Methods of analysis have included quantitative approaches based on the careful assembly of different kinds of human rights and human rights-related data, including data on events and violations, scales on human rights conditions, survey data on perceptions and experiences of human rights, and socio-economic and administrative statistics relating to human rights concerns. These approaches focus on the differences (or variation) in numbers as they relate to human rights and build models to explain that variation, which are then tested using advanced statistical techniques.
There have also been qualitative approaches, such as in-depth interviewing, participant observation, action research, ethnography, and narrative analysis, where the focus is on the difference ‘in kind’ of human rights experiences, interpretations, stories, impressions, and feelings among those who have suffered violations themselves or have had friends and families who have had similar experiences.
While quantitative approaches to human rights problems are primarily focussed on explanation of variation, qualitative approaches are primarily focused on understanding of human rights situations and experiences.
In either case, many scholars of human rights seek to use evidence about human rights to make strong inferences that can, and in many cases are, used for human rights advocacy.
Advancing human rights
Over the course of my research career in human rights, I have taught, researched, and applied social scientific methods of analysis to and for a wide range of human rights scholars and practitioners. In discussing this work we have been struck by the incredible passion across so many scholars for the subject and the amazing advances that have been made in the collection, analysis, and use of human rights evidence.

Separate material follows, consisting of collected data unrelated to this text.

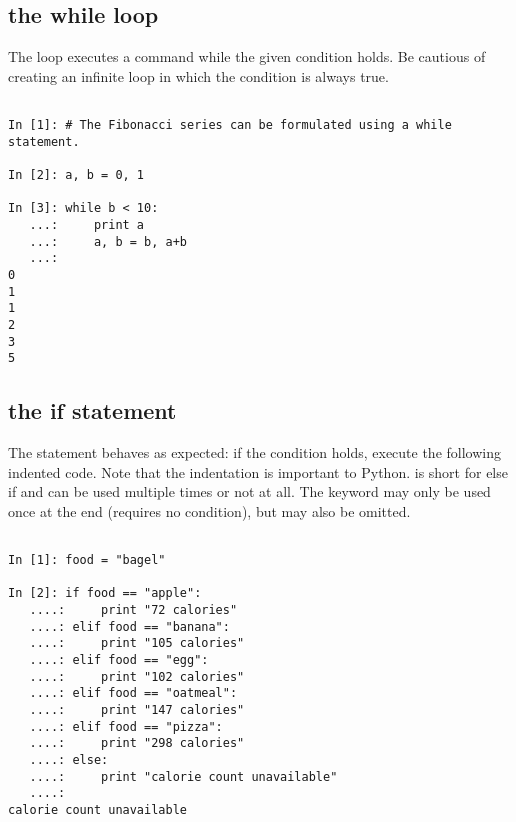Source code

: \subsection*{the while loop}
\begin{example}

The  loop executes a command while the given condition holds. 
Be cautious of creating an infinite loop in which the condition is always true.

\begin{lstlisting}

In [1]: # The Fibonacci series can be formulated using a while statement. 

In [2]: a, b = 0, 1

In [3]: while b < 10:
   ...:     print a
   ...:     a, b = b, a+b
   ...:     
0
1
1
2
3
5

\end{lstlisting}
\end{example}

\subsection*{the if statement}
\begin{example}

The  statement behaves as expected: if the condition holds, execute the 
following indented code. Note that the indentation is important to Python. 
 is short for else if and can be used multiple times or not at all. 
The  keyword may only be used once at the end (requires no condition), 
but may also be omitted. 

\begin{lstlisting}

In [1]: food = "bagel"

In [2]: if food == "apple":
   ....:     print "72 calories"
   ....: elif food == "banana":
   ....:     print "105 calories"
   ....: elif food == "egg":
   ....:     print "102 calories"
   ....: elif food == "oatmeal":
   ....:     print "147 calories"
   ....: elif food == "pizza":
   ....:     print "298 calories"
   ....: else: 
   ....:     print "calorie count unavailable"
   ....:     
calorie count unavailable
   
\end{lstlisting}
\end{example}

The human rights movement can be traced to the abolitionist movement in the 19th Century and certainly gathered pace in the inter-war years and in the run up to the 1948 Universal Declaration of Human Rights. Since then, there has been a proliferation of international human rights law that has expanded both in depth (an increasing articulation and delineation of rights) and breadth (an increasing number of states that have ratified the international treaties).
This expansion in law and general global awareness about human rights is the fruit of much hard work from human rights advocates, practitioners, scholars, lawyers, diplomats, and national leaders who have come together in a wide range of public meetings at the local, national, and international level.

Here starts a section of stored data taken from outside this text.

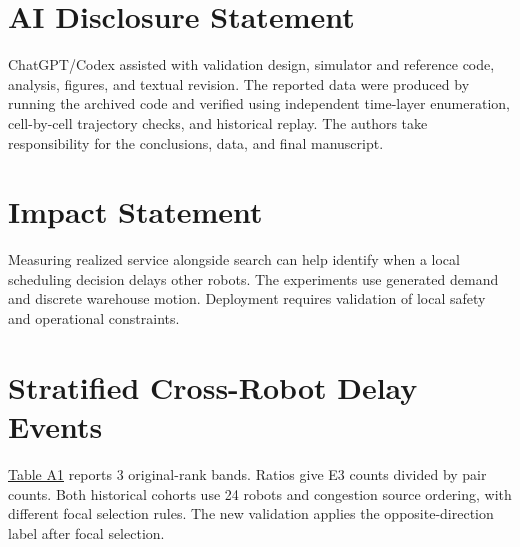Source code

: \documentclass{article}
\begin{document}
\section*{AI Disclosure Statement}
ChatGPT/Codex assisted with validation design, simulator and reference code, analysis, figures, and textual revision. The reported data were produced by running the archived code and verified using independent time-layer enumeration, cell-by-cell trajectory checks, and historical replay. The authors take responsibility for the conclusions, data, and final manuscript.

\section*{Impact Statement}
Measuring realized service alongside search can help identify when a local scheduling decision delays other robots. The experiments use generated demand and discrete warehouse motion. Deployment requires validation of local safety and operational constraints.


\clearpage\onecolumn\appendix\raggedbottom
\section{Stratified Cross-Robot Delay Events}
\hyperlink{display:TableA1}{Table A1} reports 3 original-rank bands. Ratios give E3 counts divided by pair counts. Both historical cohorts use 24 robots and congestion source ordering, with different focal selection rules. The new validation applies the opposite-direction label after focal selection.
\end{document}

Advocacy work in human rights is often highly contested, fraught with difficulty, denial and setback, but has made tremendous advances over the course of the 20th Century. Human rights scholarship in general and social scientific analysis in particular has also made tremendous advances in the late 20th and early 21st century. There are undergraduate, postgraduate taught, and postgraduate research programmes dedicated to human rights, and scholars from these programmes go onto to do amazing things all over the world for the advance of human rights.
Connecting with wider audiences
Much of this work is disseminated through quite traditional means: classrooms, seminar sessions, academic conferences, peer reviewed journal articles, research monographs, policy papers, and advocacy documents. All of these are excellent vehicles for communicating human rights research and human rights findings; however, we feel that they nevertheless remain quite limited and often do not connect with wider audiences.
So we see The Rights Track as filling a real gap in the field of human rights research. The podcast format allows you the listener to engage with human rights research differently. You hear the scholar in his or her words. You learn about why they study what the study; how they studied what they studied; what they found out from their research and why that matters for human rights.
We have a wonderful community of scholars that we are going to share with you over the coming twelve months. They are a diverse group with a variety of different motivations for studying human rights. They have singled out a wide range of different questions that their research seeks to address and have used different research methods.
Above all,our Rights Track guests are curious and passionate about the state of human rights in the world. You will hear in their own words what has motivated them, how they have studied the world, what they have learned and why what they have learned is important for you to hear.
So, on this International Human Rights Day, we welcome you to The Rights Track. May all your evidence about human rights be sound!